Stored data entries
□ □ □ □
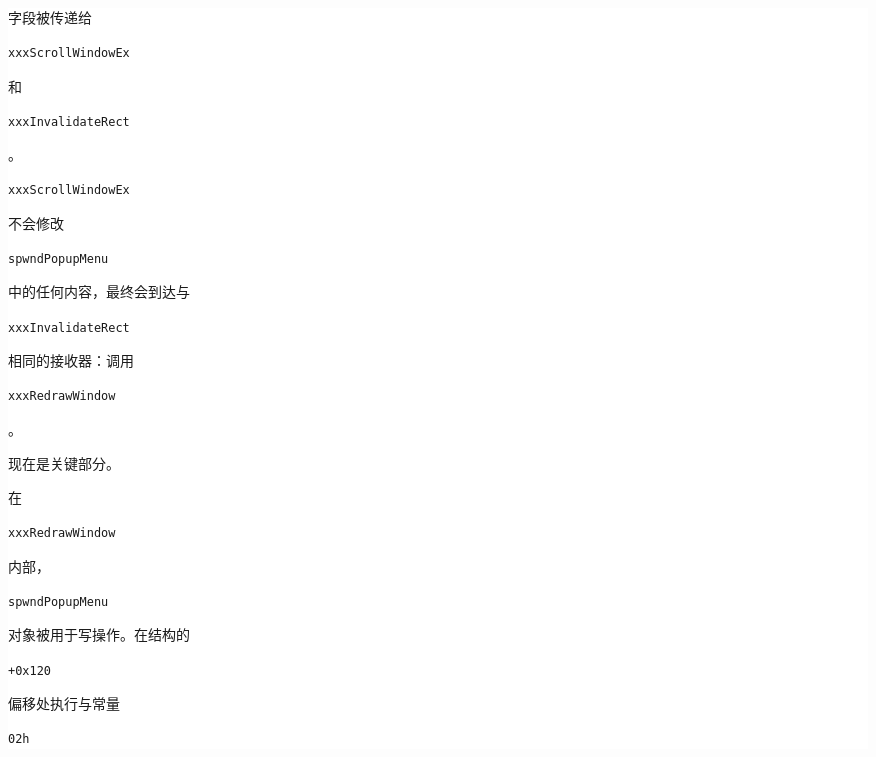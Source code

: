   
字段被传递给
```
xxxScrollWindowEx
```

  
和
```
xxxInvalidateRect
```

  
。  
  

```
xxxScrollWindowEx
```

  
不会修改
```
spwndPopupMenu
```

  
中的任何内容，最终会到达与
```
xxxInvalidateRect
```

  
相同的接收器：调用
```
xxxRedrawWindow
```

  
。  
  
现在是关键部分。  
  
在
```
xxxRedrawWindow
```

  
内部，
```
spwndPopupMenu
```

  
对象被用于写操作。在结构的
```
+0x120
```

  
偏移处执行与常量
```
02h
```
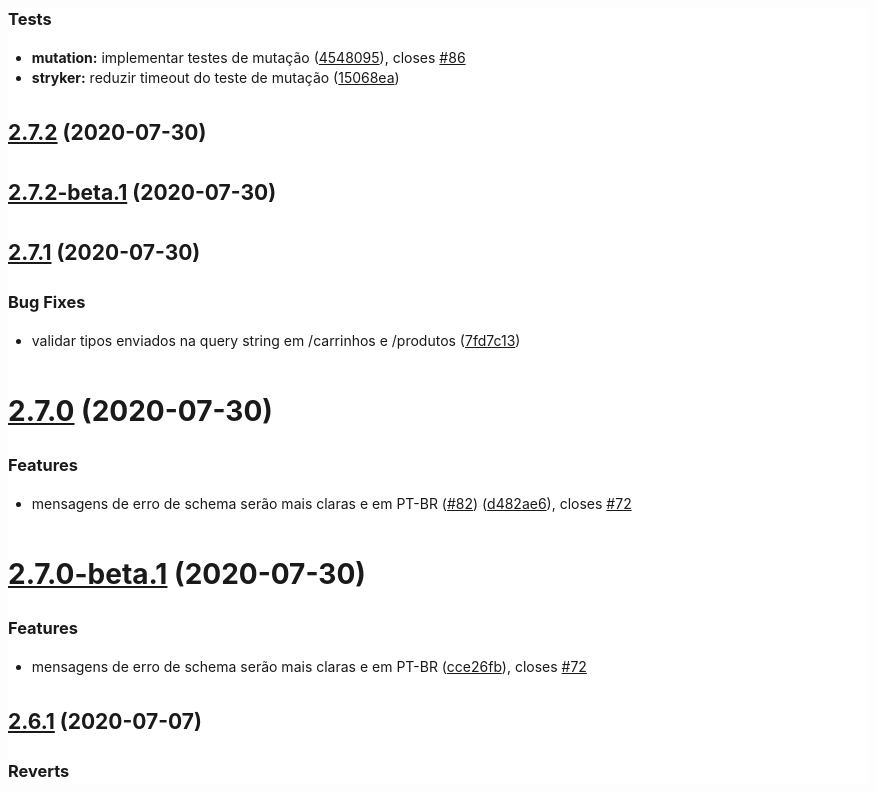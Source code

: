 
### Tests

* **mutation:** implementar testes de mutação ([4548095](https://github.com/ServeRest/ServeRest/commit/45480950a4195350997dc50973581ee37ef5df77)), closes [#86](https://github.com/ServeRest/ServeRest/issues/86)
* **stryker:** reduzir timeout do teste de mutação ([15068ea](https://github.com/ServeRest/ServeRest/commit/15068ea7fa57c3414cf024800e1875dfa07f0f19))

## [2.7.2](https://github.com/ServeRest/ServeRest/compare/v2.7.1...v2.7.2) (2020-07-30)

## [2.7.2-beta.1](https://github.com/ServeRest/ServeRest/compare/v2.7.1...v2.7.2-beta.1) (2020-07-30)

## [2.7.1](https://github.com/ServeRest/ServeRest/compare/v2.7.0...v2.7.1) (2020-07-30)


### Bug Fixes

* validar tipos enviados na query string em /carrinhos e /produtos ([7fd7c13](https://github.com/ServeRest/ServeRest/commit/7fd7c1343647963f9af14f7313637f5b8d20c88d))

# [2.7.0](https://github.com/ServeRest/ServeRest/compare/v2.6.1...v2.7.0) (2020-07-30)


### Features

* mensagens de erro de schema serão mais claras e em PT-BR ([#82](https://github.com/ServeRest/ServeRest/issues/82)) ([d482ae6](https://github.com/ServeRest/ServeRest/commit/d482ae60b59bd9f4b12a46eec9fa31852f250f30)), closes [#72](https://github.com/ServeRest/ServeRest/issues/72)

# [2.7.0-beta.1](https://github.com/ServeRest/ServeRest/compare/v2.6.1...v2.7.0-beta.1) (2020-07-30)


### Features

* mensagens de erro de schema serão mais claras e em PT-BR ([cce26fb](https://github.com/ServeRest/ServeRest/commit/cce26fbafe73247b17c9a618fbb8f4c18a84c977)), closes [#72](https://github.com/ServeRest/ServeRest/issues/72)

## [2.6.1](https://github.com/ServeRest/ServeRest/compare/v2.6.0...v2.6.1) (2020-07-07)


### Reverts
□ □ □ □
### ASSIGNMENT
When the word "closes" occurs in a line above, list that line.

### REPLY TO THE TASK
* **mutation:** implementar testes de mutação ([4548095](https://github.com/ServeRest/ServeRest/commit/45480950a4195350997dc50973581ee37ef5df77)), closes [#86](https://github.com/ServeRest/ServeRest/issues/86)
* mensagens de erro de schema serão mais claras e em PT-BR ([#82](https://github.com/ServeRest/ServeRest/issues/82)) ([d482ae6](https://github.com/ServeRest/ServeRest/commit/d482ae60b59bd9f4b12a46eec9fa31852f250f30)), closes [#72](https://github.com/ServeRest/ServeRest/issues/72)
* mensagens de erro de schema serão mais claras e em PT-BR ([cce26fb](https://github.com/ServeRest/ServeRest/commit/cce26fbafe73247b17c9a618fbb8f4c18a84c977)), closes [#72](https://github.com/ServeRest/ServeRest/issues/72)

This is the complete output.